(The problem):
Scan the records below. Copy every line in which the word "ChannelEventBus" appears.

(Material provided):

---

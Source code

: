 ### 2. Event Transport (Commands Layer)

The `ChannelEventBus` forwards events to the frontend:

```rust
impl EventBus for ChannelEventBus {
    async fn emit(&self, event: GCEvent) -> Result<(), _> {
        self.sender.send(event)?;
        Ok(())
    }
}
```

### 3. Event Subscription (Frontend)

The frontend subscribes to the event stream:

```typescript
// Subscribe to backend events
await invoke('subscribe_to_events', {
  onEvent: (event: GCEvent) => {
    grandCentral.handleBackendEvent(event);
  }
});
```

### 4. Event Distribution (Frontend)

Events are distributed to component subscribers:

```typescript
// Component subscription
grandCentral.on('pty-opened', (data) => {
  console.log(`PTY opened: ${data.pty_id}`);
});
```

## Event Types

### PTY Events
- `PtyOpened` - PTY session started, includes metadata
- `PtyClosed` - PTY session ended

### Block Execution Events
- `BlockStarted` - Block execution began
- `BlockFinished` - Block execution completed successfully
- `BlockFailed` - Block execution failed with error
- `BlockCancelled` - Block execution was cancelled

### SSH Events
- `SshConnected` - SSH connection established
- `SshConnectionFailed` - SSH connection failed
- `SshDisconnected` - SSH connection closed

---

(Reply):
The `ChannelEventBus` forwards events to the frontend:
impl EventBus for ChannelEventBus {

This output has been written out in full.